Cheia de simbolos e significados, é preparada a festa mais antiga da Casa. Muitos filhos da casa se reunem para verem render homenagem áquele que acompanha o Babalorixá desde tenra idade. É a Festa Seu Tupi “Aiá”!

PREPARATIVOS PARA A FESTA

Todos os procedimentos adotados para a realização da festa implicam na idéia de submissão à autoridade espiritual da entidade homenageada e de reconhecimento da autoridade das hierarquias religiosas da casa, começando pelo Babalorixá que consagrou o local e que recebe a entidade. Os rituais obedecem à rígida estrutura hierárquica da casa. Todos sabem os seus papéis e o seu lugar na realização dos festejos. O respeito à hierarquia é fundamental pois organiza as dimensões materiais entre os membros do culto e as dimensões espirituais, evidenciando os niveis de autoridade e importância de cada entidade que irá se manifestar durante o festejo. A submissão à hierarquia torna esse processo possivel, pois ele auxilia no processo de transformação do lugar, de um mero espaço físico em um polo de forças sobrenaturais, uma fonte de forças e de sacralidade que permite a todos os presentes comungar nessa sacralidade, interagindo entre si e com as entidades manifestas.



Foto: Luciano Lima

Acervo: GEPIAA

Todas as determinações que a entidade espiritual transmite devem ser cumpridas. Essas exigências podem ser transmitidas através da própria entidade homenageada, manifestada na cabeça de seu filho, ou via uma série de outras situações, tais como as ordens emanadas por outras entidades que se disponha a colaborar e que se submetam à autoridade do caboclo homenageado ou ainda por vias oníricas, mediúnicas, etc. E isso acontece desde o primeiro momento em que o Babalorixá ou Mãe-de-Santo o consulta ou manifesta a intenção de realizar o festejo em honra da entidade. Na casa pesquisada, esse processo se iniciou 60 dias antes do festejo, a fim de saber se o caboclo estaria ou não de acordo com a realização do festejo e com as comidas e bebidas que iriam ser ofertadas a ele mesmo e ao público que estaria presente. Durkheim diz que:

“Os seres sagrados são, por definição, separados. O que os caracteriza é que, entre eles e os seres profanos, há uma solução de continuidade”[13].

Diversas reuniões foram feitas pelos participantes da casa, a fim de se definir os procedimentos que seriam adotados para o festejo, bem como decidir em que data aconteceria. Esses procedimentos estariam cuidadosamente sujeitados àqueles transmitidos pela entidade festejada. Percebeu-se que aconteceram interdições de diferentes espécies: as de caráter religioso e as que dizem respeito à magia e a beleza que envolve o evento. Nada pode ser feito, iniciado, começado, nada se pode fazer sem uma orientação prévia[14]. Durkheim (2000) diz que não sendo seguidas as recomendações, produz-se o que ele denomina de desordens materiais e penas propriamente dita, que visivelmente se manifestarão por meio de censura ou reprovação pública. Eliade (2001) acrescenta:

“Ao desobedecer, correm-se riscos, como aqueles aos quais se expõe um enfermo que não segue os conselhos de seu médico... a interdição religiosa implica necessariamente a noção do sagrado, vem do respeito que o objeto sagrado inspira e tem por finalidade impedir que falte esse respeito”[15].

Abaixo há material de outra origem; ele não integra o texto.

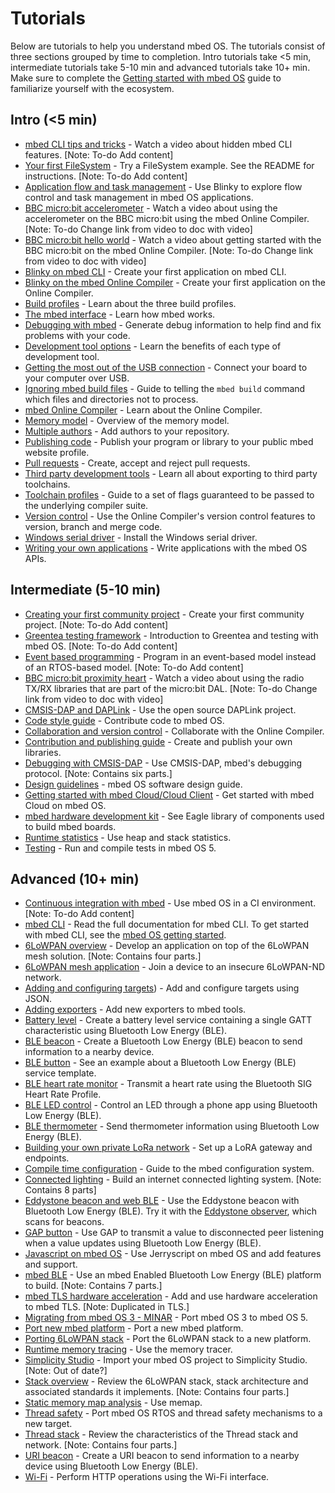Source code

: # Tutorials
Below are tutorials to help you understand mbed OS. The tutorials consist of three sections grouped by time to completion. Intro tutorials take <5 min, intermediate tutorials take 5-10 min and advanced tutorials take 10+ min. Make sure to complete the [Getting started with mbed OS]() guide to familiarize yourself with the ecosystem. 

## Intro (<5 min)

- [mbed CLI tips and tricks]() - Watch a video about hidden mbed CLI features. [Note: To-do Add content]
- [Your first FileSystem]() - Try a FileSystem example. See the README for instructions. [Note: To-do Add content]
- [Application flow and task management](https://docs.mbed.com/docs/mbed-os-handbook/en/latest/getting_started/flow_control/) - Use Blinky to explore flow control and task management in mbed OS applications.
- [BBC micro:bit accelerometer](https://www.youtube.com/watch?v=_WGKBxSW_AE) - Watch a video about using the accelerometer on the BBC micro:bit using the mbed Online Compiler. [Note: To-do Change link from video to doc with video]
- [BBC micro:bit hello world](https://www.youtube.com/watch?v=Jctpi6aqrHQ) - Watch a video about getting started with the BBC micro:bit on the mbed Online Compiler. [Note: To-do Change link from video to doc with video]
- [Blinky on mbed CLI](https://docs.mbed.com/docs/mbed-os-handbook/en/latest/getting_started/blinky_cli/) - Create your first application on mbed CLI.
- [Blinky on the mbed Online Compiler](https://docs.mbed.com/docs/mbed-os-handbook/en/latest/getting_started/blinky_compiler/) - Create your first application on the Online Compiler.
- [Build profiles](https://docs.mbed.com/docs/mbed-os-handbook/en/latest/dev_tools/build_profiles/) - Learn about the three build profiles.
- [The mbed interface](https://docs.mbed.com/docs/mbed-os-handbook/en/latest/getting_started/mbed_interface/) - Learn how mbed works.
- [Debugging with mbed](https://docs.mbed.com/docs/mbed-os-handbook/en/latest/advanced/debugging/) - Generate debug information to help find and fix problems with your code.
- [Development tool options](https://docs.mbed.com/docs/mbed-os-handbook/en/latest/dev_tools/options/) - Learn the benefits of each type of development tool.
- [Getting the most out of the USB connection](https://docs.mbed.com/docs/mbed-os-handbook/en/latest/getting_started/serial_communication/) - Connect your board to your computer over USB.
- [Ignoring mbed build files](https://docs.mbed.com/docs/mbed-os-handbook/en/latest/advanced/mbedignore/) - Guide to telling the `mbed build` command which files and directories not to process.
- [mbed Online Compiler](https://docs.mbed.com/docs/mbed-os-handbook/en/latest/dev_tools/online_comp/) - Learn about the Online Compiler.
- [Memory model](https://docs.mbed.com/docs/mbed-os-handbook/en/latest/concepts/memory_model/) - Overview of the memory model.
- [Multiple authors](https://docs.mbed.com/docs/mbed-os-handbook/en/latest/collab/mult_auth/) - Add authors to your repository.
- [Publishing code](https://docs.mbed.com/docs/mbed-os-handbook/en/latest/collab/publishing_code/) - Publish your program or library to your public mbed website profile.
- [Pull requests](https://docs.mbed.com/docs/mbed-os-handbook/en/latest/collab/pull_requests/) - Create, accept and reject pull requests.
- [Third party development tools](https://docs.mbed.com/docs/mbed-os-handbook/en/latest/dev_tools/third_party/) - Learn all about exporting to third party toolchains.
- [Toolchain profiles](https://docs.mbed.com/docs/mbed-os-handbook/en/latest/advanced/toolchain_profiles/) - Guide to a set of flags guaranteed to be passed to the underlying compiler suite.
- [Version control](https://docs.mbed.com/docs/mbed-os-handbook/en/latest/collab/versions/) - Use the Online Compiler's version control features to version, branch and merge code.
- [Windows serial driver](https://docs.mbed.com/docs/mbed-os-handbook/en/latest/getting_started/what_need/) - Install the Windows serial driver.
- [Writing your own applications](https://docs.mbed.com/docs/mbed-os-handbook/en/latest/APIs/intro/) - Write applications with the mbed OS APIs.

## Intermediate (5-10 min)

- [Creating your first community project]() - Create your first community project. [Note: To-do Add content]
- [Greentea testing framework]() - Introduction to Greentea and testing with mbed OS. [Note: To-do Add content]
- [Event based programming]() - Program in an event-based model instead of an RTOS-based model. [Note: To-do Add content]
- [BBC micro:bit proximity heart](https://www.youtube.com/watch?v=xKWQSjg6rX4) - Watch a video about using the radio TX/RX libraries that are part of the micro:bit DAL. [Note: To-do Change link from video to doc with video]
- [CMSIS-DAP and DAPLink](https://docs.mbed.com/docs/mbed-os-handbook/en/latest/advanced/DAP/) - Use the open source DAPLink project.
- [Code style guide](https://docs.mbed.com/docs/mbed-os-handbook/en/latest/cont/code_style/) - Contribute code to mbed OS.
- [Collaboration and version control](https://docs.mbed.com/docs/mbed-os-handbook/en/latest/collab/collab_intro/) - Collaborate with the Online Compiler.
- [Contribution and publishing guide](https://docs.mbed.com/docs/mbed-os-handbook/en/latest/cont/contributing/) - Create and publish your own libraries.
- [Debugging with CMSIS-DAP](https://docs.mbed.com/docs/debugging-on-mbed/en/latest/) - Use CMSIS-DAP, mbed's debugging protocol. [Note: Contains six parts.]
- [Design guidelines](https://docs.mbed.com/docs/mbed-os-handbook/en/latest/cont/design_guidelines/) - mbed OS software design guide.
- [Getting started with mbed Cloud/Cloud Client](cloud.mbed.com/docs/quickstart) - Get started with mbed Cloud on mbed OS.
- [mbed hardware development kit](https://docs.mbed.com/docs/mbed-hardware-development-kit/en/latest/) - See Eagle library of components used to build mbed boards.
- [Runtime statistics](https://docs.mbed.com/docs/mbed-os-handbook/en/latest/advanced/runtime_stats/) - Use heap and stack statistics.
- [Testing](https://docs.mbed.com/docs/mbed-os-handbook/en/latest/advanced/testing/) - Run and compile tests in mbed OS 5.

## Advanced (10+ min)

- [Continuous integration with mbed]() - Use mbed OS in a CI environment. [Note: To-do Add content]
- [mbed CLI](https://docs.mbed.com/docs/mbed-os-handbook/en/latest/dev_tools/cli/) - Read the full documentation for mbed CLI. To get started with mbed CLI, see the [mbed OS getting started]().
- [6LoWPAN overview](https://docs.mbed.com/docs/arm-ipv66lowpan-stack/en/latest/quick_start_intro/) - Develop an application on top of the 6LoWPAN mesh solution. [Note: Contains four parts.]
- [6LoWPAN mesh application](https://developer.mbed.org/teams/mbed-os-examples/code/mbed-os-example-mesh-minimal/) - Join a device to an insecure 6LoWPAN-ND network.
- [Adding and configuring targets](https://docs.mbed.com/docs/mbed-os-handbook/en/latest/advanced/mbed_targets/)) - Add and configure targets using JSON.
- [Adding exporters](https://docs.mbed.com/docs/mbed-os-handbook/en/latest/cont/adding_exporters/) - Add new exporters to mbed tools.
- [Battery level](https://developer.mbed.org/teams/mbed-os-examples/code/mbed-os-example-ble-BatteryLevel/) - Create a battery level service containing a single GATT characteristic using Bluetooth Low Energy (BLE).
- [BLE beacon](https://developer.mbed.org/teams/mbed-os-examples/code/mbed-os-example-ble-Beacon/) - Create a Bluetooth Low Energy (BLE) beacon to send information to a nearby device.
- [BLE button](https://developer.mbed.org/teams/mbed-os-examples/code/mbed-os-example-ble-Button/) - See an example about a Bluetooth Low Energy (BLE) service template.
- [BLE heart rate monitor](https://developer.mbed.org/teams/mbed-os-examples/code/mbed-os-example-ble-HeartRate/) - Transmit a heart rate using the Bluetooth SIG Heart Rate Profile.
- [BLE LED control](https://developer.mbed.org/teams/mbed-os-examples/code/mbed-os-example-ble-LED/) - Control an LED through a phone app using Bluetooth Low Energy (BLE).
- [BLE thermometer](https://developer.mbed.org/teams/mbed-os-examples/code/mbed-os-example-ble-Thermometer/) - Send thermometer information using Bluetooth Low Energy (BLE).
- [Building your own private LoRa network](https://docs.mbed.com/docs/lora-with-mbed/en/latest/intro-to-lora/) - Set up a LoRA gateway and endpoints.
- [Compile time configuration](https://docs.mbed.com/docs/mbed-os-handbook/en/latest/advanced/config_system/) - Guide to the mbed configuration system.
- [Connected lighting](https://docs.mbed.com/docs/building-an-internet-connected-lighting-system/en/latest/) - Build an internet connected lighting system. [Note: Contains 8 parts]
- [Eddystone beacon and web BLE](https://github.com/armmbed/mbed-os) - Use the Eddystone beacon with Bluetooth Low Energy (BLE). Try it with the [Eddystone observer](https://developer.mbed.org/teams/mbed-os-examples/code/mbed-os-example-ble-EddystoneObserver/), which scans for beacons.
- [GAP button](https://developer.mbed.org/teams/mbed-os-examples/code/mbed-os-example-ble-GAPButton/) - Use GAP to transmit a value to disconnected peer listening when a value updates using Bluetooth Low Energy (BLE).
- [Javascript on mbed OS](https://developer.mbed.org/javascript-on-mbed/) - Use Jerryscript on mbed OS and add features and support.
- [mbed BLE](https://docs.mbed.com/docs/ble-intros/en/latest/) - Use an mbed Enabled Bluetooth Low Energy (BLE) platform to build. [Note: Contains 7 parts.]
- [mbed TLS hardware acceleration](https://docs.mbed.com/docs/mbed-os-handbook/en/latest/advanced/tls_hardware_acceleration/) - Add and use hardware acceleration to mbed TLS. [Note: Duplicated in TLS.]
- [Migrating from mbed OS 3 - MINAR](https://docs.mbed.com/docs/mbed-os-handbook/en/latest/advanced/MINAR_migration/) - Port mbed OS 3 to mbed OS 5.
- [Port new mbed platform](https://docs.mbed.com/docs/mbed-os-handbook/en/latest/advanced/porting_guide/) - Port a new mbed platform.
- [Porting 6LoWPAN stack](https://docs.mbed.com/docs/arm-ipv66lowpan-stack/en/latest/16_API_porting/) - Port the 6LoWPAN stack to a new platform.
- [Runtime memory tracing](https://docs.mbed.com/docs/mbed-os-handbook/en/latest/advanced/runtime_mem_trace/) - Use the memory tracer.
- [Simplicity Studio](https://docs.mbed.com/docs/third-party-integrations/en/latest/Simp_Stu/simp_stu/) - Import your mbed OS project to Simplicity Studio. [Note: Out of date?]
- [Stack overview](https://docs.mbed.com/docs/arm-ipv66lowpan-stack/en/latest/01_overview/) - Review the 6LoWPAN stack, stack architecture and associated standards it implements. [Note: Contains four parts.]
- [Static memory map analysis](https://docs.mbed.com/docs/mbed-os-handbook/en/latest/concepts/memap/) - Use memap.
- [Thread safety](https://docs.mbed.com/docs/mbed-os-handbook/en/latest/concepts/thread_safety/) - Port mbed OS RTOS and thread safety mechanisms to a new target.
- [Thread stack](https://docs.mbed.com/docs/arm-ipv66lowpan-stack/en/latest/thread_overview/) - Review the characteristics of the Thread stack and network. [Note: Contains four parts.]
- [URI beacon](https://developer.mbed.org/teams/mbed-os-examples/code/mbed-os-example-ble-URIBeacon/) - Create a URI beacon to send information to a nearby device using Bluetooth Low Energy (BLE).
- [Wi-Fi](https://github.com/ARMmbed/mbed-os-example-wifi) - Perform HTTP operations using the Wi-Fi interface.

Assim, o caboclo Tupi manifestou seus desejos, suas ordens, suas restrições e interdições ao festejo. E tudo teve que ser feito conforme a sua vontade expressa. Em depoimento oral, o Babalorixá disse que a entidade foi consultada diversas vezes a fim de seguir suas determinações.

Quando uma entidade sobrenatural consagra um local, o mesmo, por esse ato, se transforma num santuário, assumindo aspecto de semelhança com os locais sobrenaturais onde vivem as entidades. Esses espaços sacralizados são perceptíveis através de uma série de elementos, de símbolos ou de ocorrências de rituais específicos. Os simbolos apresentados na festa do caboclo Tupi manifestam uma força sagrada, representam uma manifestação da própria entidade celebrada e recebem dela força que assegura essa proteção e poder aos que deles fazem uso. Eliade (2001) diz que quando o espaço sagrado é consagrado pela teofania, torna-se aberto para o alto, um comunicante com o mundo espiritualista. Essa “Porta dos Céus” dá aos humanos o acesso ao mundo dos seres do além e vice-versa. O autor complementa: “...Santuários são “Portas dos deuses” e, portanto, lugares de passagem entre o Céu e a Terra”[16].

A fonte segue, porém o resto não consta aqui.